AFFITTO DI IMPIANTI SPORTIVI TRA ASD/SSD
Con l’interpello n.36/2025, l’Agenzia delle Entrate chiarisce un tema molto dibattuto nel mondo sportivo dilettantistico: il corrispettivo per la messa a disposizione di un impianto sportivo ad altre ASD/SSD può essere escluso da IVA?

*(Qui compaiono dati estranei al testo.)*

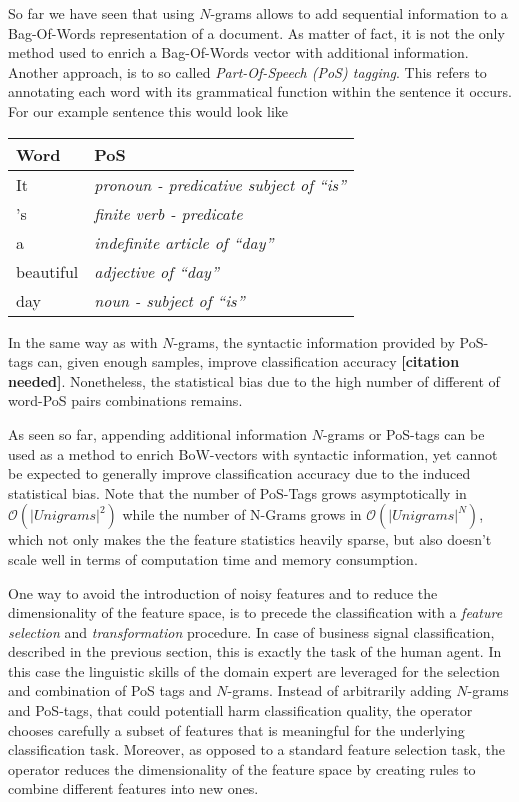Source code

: So far we have seen that using $N$-grams allows to add sequential information to a Bag-Of-Words representation of a document. 
As matter of fact, it is not the only method used to enrich a Bag-Of-Words
vector with additional information. Another approach, is to so called
\emph{Part-Of-Speech (PoS) tagging}. This refers to annotating each word with
its grammatical function within the sentence it occurs. For our example sentence this would
 look like

\begin{center}
\begin{tabular}{|l|l|}
\hline
\textbf{Word} & \textbf{PoS} \\
\hline 
It 		  & \emph{pronoun - predicative subject of ``is''} \\
's 		  & \emph{finite verb - predicate} \\ 
a 		  & \emph{indefinite article of ``day''}  \\
beautiful & \emph{adjective of ``day''} \\
day		  & \emph{noun - subject of ``is''} \\
\hline
\end{tabular}
\end{center}

In the same way as with $N$-grams, the syntactic information provided by PoS-tags
can, given enough samples, improve classification accuracy \textbf{[citation
needed]}.
Nonetheless, the statistical bias due to the high number of different of
word-PoS pairs combinations remains.

As seen so far, appending additional information $N$-grams or PoS-tags can be used as a method
to enrich BoW-vectors with syntactic information, yet cannot be
expected to generally improve classification accuracy due to the induced
statistical bias. Note that the number of PoS-Tags grows asymptotically 
in $\mathcal{O}(|Unigrams|^2)$ while the number of N-Grams grows in
$\mathcal{O}(|Unigrams|^N)$, which not only makes the the feature statistics
heavily sparse, but also doesn't scale well in terms of computation time and memory consumption.

One way to avoid the introduction of noisy features and to reduce the
dimensionality of the feature space, is to precede the classification with a
\emph{feature selection} and \emph{transformation} procedure. In case of
business signal classification, described in the previous section, this is
exactly the task of the human agent. In this case the linguistic skills of the 
domain expert are leveraged for the selection and combination of PoS tags
and $N$-grams. Instead of arbitrarily adding $N$-grams and PoS-tags, that
could potentiall harm classification quality, the operator chooses carefully a
subset of features that is meaningful for the underlying classification task. 
Moreover, as opposed to a standard feature selection task, the operator reduces
the dimensionality of the feature space by creating rules to combine different 
features into new ones.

QUANDO L’ESCLUSIONE IVA È POSSIBILE
L’operazione può rientrare nell’esclusione prevista dall’art.4, co.4, D.P.R. n.633/1972 solo se:
– entrambe le parti sono ASD/SSD regolarmente costituite e iscritte al RASD, con statuti conformi, nonché affiliate alla stessa FSN/EPS/DSA;
– il noleggio dell’impianto non è l’attività principale del gestore, ma un’attività secondaria e strumentale, “naturale completamento” dell’attività sportiva istituzionale;
– l’impianto è utilizzato in via prevalente per attività sportiva dilettantistica, sia dal gestore sia dal soggetto utilizzatore.
QUANDO L’IVA È DOVUTA
L’esclusione non si applica se l’affitto o il noleggio dell’impianto diventa attività prevalente o se l’uso dell’impianto non è coerente con le finalità sportive istituzionali.

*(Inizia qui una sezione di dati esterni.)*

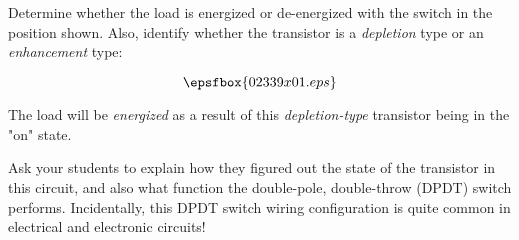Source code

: 

Determine whether the load is energized or de-energized with the switch in the position shown.  Also, identify whether the transistor is a {\it depletion} type or an {\it enhancement} type:

$$\epsfbox{02339x01.eps}$$







The load will be {\it energized} as a result of this {\it depletion-type} transistor being in the "on" state.







Ask your students to explain how they figured out the state of the transistor in this circuit, and also what function the double-pole, double-throw (DPDT) switch performs.  Incidentally, this DPDT switch wiring configuration is quite common in electrical and electronic circuits!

ALTRI CHIARIMENTI INTERESSANTI
Dal 1° gennaio 2026 (salvo ulteriori proroghe, al momento molto probabili) l’attuale disciplina sarà sostituita dal regime di esenzione IVA ex art.10.
La risposta dell’Agenzia delle Entrate ha valore interpretativo: può essere usata anche in contenziosi pendenti.
Si precisa, altresì, che l’agevolazione si applica anche alle SSD a r.l., come definitivamente confermato dal “decreto omnibus” n.113/2024.